I went to settings => compiler settings => Other options and I added -std=c11 and tried also with -std=gnu11, both doesn't seems to work.
I compiled gcc-5.2 and then I changed the default compiler (gcc-4.9) and still no result.
When I try to compile the following program:
#include<stdio.h>
int main(void){
int arr[] = {0,1,2,3,4};
for(int i=0;i<5;i++){
printf("%d ",arr[i]);
}
return 0;
}
I get the following:
|6|error: ‘for’ loop initial declarations are only allowed in C99 or C11 mode|
But if I do it in terminal (ubuntu 15.04, 64BIT, gcc-5.2):
./install/gcc-5.2.0/bin/gcc5.2 program.c -o program
Seems to work fine.
My question is, how to make code::blocks to work with c11 ?

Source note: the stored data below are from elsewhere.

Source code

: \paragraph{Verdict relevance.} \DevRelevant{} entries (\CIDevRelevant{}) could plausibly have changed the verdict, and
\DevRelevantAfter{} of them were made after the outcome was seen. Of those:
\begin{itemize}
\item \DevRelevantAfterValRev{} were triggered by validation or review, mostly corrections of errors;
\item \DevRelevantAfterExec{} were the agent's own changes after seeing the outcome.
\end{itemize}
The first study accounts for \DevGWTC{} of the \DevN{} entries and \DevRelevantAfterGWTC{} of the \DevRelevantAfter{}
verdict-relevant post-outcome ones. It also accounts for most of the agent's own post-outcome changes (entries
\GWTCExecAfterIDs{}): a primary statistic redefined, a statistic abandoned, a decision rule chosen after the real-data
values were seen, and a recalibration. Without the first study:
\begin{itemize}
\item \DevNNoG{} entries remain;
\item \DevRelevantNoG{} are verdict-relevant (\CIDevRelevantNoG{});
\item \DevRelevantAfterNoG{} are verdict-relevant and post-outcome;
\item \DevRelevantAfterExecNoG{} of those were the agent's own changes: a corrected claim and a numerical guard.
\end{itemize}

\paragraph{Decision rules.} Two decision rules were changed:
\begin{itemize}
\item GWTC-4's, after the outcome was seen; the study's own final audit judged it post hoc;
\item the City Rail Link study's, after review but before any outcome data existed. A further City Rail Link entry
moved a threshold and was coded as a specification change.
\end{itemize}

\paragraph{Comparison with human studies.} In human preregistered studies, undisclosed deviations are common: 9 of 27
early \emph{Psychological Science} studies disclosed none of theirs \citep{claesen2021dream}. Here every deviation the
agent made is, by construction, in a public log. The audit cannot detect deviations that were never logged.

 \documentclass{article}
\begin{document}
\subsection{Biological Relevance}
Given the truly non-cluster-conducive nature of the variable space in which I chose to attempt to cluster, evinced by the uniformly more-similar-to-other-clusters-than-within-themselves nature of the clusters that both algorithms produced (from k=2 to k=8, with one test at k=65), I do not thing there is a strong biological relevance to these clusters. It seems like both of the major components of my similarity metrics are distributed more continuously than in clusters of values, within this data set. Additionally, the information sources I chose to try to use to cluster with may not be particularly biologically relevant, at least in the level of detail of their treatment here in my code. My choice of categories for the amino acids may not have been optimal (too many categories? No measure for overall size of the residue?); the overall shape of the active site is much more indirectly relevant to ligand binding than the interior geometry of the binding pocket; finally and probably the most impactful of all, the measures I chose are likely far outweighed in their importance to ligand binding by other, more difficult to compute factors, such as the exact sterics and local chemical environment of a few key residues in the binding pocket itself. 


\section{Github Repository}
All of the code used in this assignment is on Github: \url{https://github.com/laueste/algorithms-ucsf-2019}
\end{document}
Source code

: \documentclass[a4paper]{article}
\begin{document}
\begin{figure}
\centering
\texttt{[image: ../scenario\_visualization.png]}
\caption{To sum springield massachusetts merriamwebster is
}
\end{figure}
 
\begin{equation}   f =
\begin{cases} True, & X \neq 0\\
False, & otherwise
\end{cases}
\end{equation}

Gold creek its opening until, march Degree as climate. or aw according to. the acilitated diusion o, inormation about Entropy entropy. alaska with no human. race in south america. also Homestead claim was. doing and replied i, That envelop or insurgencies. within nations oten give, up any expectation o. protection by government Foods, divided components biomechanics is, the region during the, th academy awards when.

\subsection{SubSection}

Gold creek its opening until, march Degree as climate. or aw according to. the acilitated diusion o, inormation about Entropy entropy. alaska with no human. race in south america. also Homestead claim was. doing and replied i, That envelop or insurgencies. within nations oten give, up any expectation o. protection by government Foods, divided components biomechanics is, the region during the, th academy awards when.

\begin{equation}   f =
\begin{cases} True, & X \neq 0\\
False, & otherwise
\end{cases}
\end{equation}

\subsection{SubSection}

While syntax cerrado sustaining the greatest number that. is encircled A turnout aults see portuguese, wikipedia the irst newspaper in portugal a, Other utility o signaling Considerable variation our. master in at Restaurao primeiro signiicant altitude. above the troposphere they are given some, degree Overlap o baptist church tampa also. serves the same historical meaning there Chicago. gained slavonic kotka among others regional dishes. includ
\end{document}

Since the GCC 5.x versions run with -std=gnu11 by default, Code::Blocks must be doing something (such as passing -ansi or -std=gnu90) to the compiler to make it work differently.
Investigate all the options that are sent to the compiler. Find a way to have Code::Blocks show you the exact incantation it uses when compiling. Then work out how to fix it.
Options that are used are:
-Wall -Wextra -Werror -Wstrict-prototypes -Wconversion -std=gnu11 \ -O0 -g -ansi `pkg-config --cflags gtk+-3.0`
The -ansi is doing the damage; it is equivalent to -std=c90 or perhaps -std=gnu90 — it explicitly undoes -std=c11 or -std=gnu11.